• Activity: Go through the records line by line. Report how many lines contain "also", with nothing else.

Saved entries
>>>

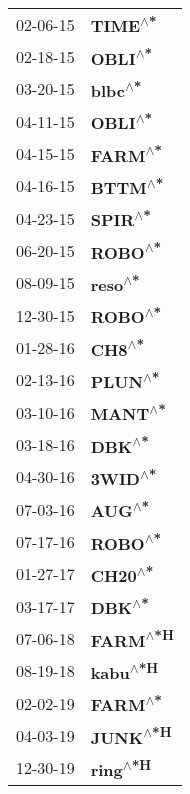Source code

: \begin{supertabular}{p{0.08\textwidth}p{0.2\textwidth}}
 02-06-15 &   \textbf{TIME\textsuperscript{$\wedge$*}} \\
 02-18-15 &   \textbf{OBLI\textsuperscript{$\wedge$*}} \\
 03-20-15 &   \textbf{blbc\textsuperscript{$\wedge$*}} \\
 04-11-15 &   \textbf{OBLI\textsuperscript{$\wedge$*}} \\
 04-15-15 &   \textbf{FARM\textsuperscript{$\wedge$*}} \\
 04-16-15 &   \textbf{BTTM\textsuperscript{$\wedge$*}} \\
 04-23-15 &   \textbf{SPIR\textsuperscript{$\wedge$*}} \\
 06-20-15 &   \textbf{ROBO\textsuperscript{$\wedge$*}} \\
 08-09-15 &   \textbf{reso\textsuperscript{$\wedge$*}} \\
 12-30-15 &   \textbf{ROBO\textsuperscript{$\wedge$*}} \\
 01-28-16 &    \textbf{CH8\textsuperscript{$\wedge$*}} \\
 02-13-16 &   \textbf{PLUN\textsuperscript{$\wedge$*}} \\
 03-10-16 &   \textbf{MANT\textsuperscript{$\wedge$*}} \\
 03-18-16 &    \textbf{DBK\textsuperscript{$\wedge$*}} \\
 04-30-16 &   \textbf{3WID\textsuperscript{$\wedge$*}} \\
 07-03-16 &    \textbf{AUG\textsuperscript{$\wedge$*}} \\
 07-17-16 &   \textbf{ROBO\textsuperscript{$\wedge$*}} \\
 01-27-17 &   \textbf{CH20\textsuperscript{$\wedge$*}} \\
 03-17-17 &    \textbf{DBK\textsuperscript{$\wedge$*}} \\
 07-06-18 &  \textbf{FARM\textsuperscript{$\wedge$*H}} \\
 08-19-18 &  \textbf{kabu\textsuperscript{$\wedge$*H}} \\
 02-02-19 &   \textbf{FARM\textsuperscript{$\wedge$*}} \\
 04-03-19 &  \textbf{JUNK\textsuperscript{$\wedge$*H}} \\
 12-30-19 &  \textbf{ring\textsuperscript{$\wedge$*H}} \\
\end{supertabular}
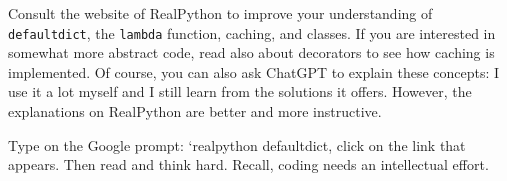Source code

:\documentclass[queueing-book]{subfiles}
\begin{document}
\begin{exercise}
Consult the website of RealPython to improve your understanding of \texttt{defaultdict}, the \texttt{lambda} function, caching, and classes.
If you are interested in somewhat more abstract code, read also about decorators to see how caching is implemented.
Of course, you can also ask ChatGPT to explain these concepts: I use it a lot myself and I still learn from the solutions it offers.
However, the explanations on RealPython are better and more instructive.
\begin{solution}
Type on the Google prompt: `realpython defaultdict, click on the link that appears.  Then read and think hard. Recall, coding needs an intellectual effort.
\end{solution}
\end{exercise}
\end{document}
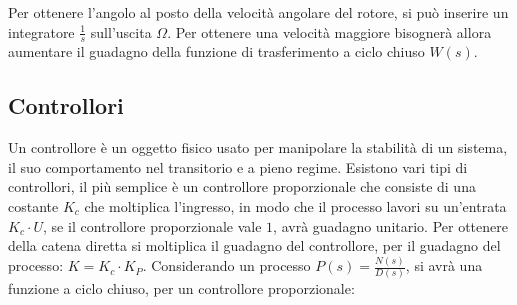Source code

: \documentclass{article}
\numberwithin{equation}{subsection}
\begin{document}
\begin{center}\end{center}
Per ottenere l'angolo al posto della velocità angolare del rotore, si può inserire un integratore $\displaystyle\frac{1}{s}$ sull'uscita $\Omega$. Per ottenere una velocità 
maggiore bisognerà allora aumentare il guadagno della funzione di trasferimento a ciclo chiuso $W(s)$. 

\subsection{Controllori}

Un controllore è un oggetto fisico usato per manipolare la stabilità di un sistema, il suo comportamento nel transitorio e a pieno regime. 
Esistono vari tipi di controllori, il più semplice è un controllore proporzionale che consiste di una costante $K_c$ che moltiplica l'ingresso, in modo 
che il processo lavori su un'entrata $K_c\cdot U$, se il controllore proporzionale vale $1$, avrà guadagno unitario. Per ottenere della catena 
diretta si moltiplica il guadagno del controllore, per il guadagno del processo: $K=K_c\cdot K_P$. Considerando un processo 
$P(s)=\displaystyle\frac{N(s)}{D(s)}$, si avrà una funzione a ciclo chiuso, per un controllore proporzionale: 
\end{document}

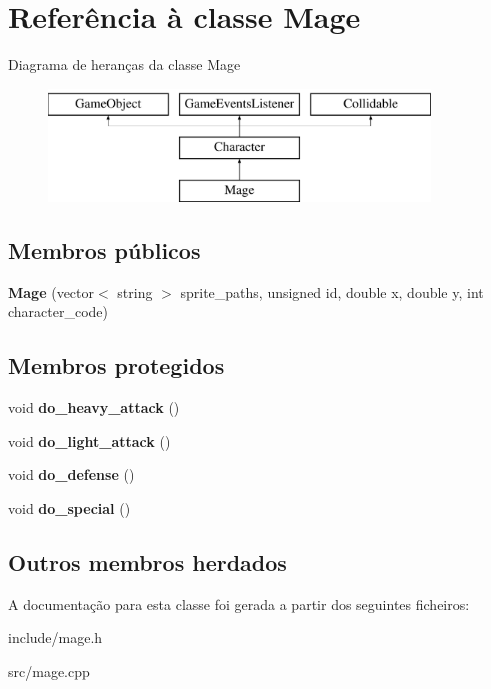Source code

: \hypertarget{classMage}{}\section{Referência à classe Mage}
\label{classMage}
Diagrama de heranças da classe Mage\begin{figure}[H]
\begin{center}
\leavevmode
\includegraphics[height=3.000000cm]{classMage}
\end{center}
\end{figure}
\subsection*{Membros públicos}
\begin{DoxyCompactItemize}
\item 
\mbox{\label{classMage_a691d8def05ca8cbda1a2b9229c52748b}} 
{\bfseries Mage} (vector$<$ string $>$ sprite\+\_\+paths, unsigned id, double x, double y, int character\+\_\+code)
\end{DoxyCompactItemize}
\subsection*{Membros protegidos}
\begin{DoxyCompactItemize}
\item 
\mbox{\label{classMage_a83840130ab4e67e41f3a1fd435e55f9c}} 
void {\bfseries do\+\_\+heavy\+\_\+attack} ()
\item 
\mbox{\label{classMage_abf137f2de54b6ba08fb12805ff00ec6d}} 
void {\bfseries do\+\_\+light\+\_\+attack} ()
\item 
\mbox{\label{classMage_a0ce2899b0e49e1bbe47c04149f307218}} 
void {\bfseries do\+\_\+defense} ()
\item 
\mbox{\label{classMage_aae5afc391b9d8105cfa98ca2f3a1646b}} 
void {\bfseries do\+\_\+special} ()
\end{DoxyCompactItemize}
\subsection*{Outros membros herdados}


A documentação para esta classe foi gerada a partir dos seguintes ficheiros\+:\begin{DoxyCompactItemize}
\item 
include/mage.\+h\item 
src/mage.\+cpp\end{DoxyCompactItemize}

<<<

• Answer to this problem: 2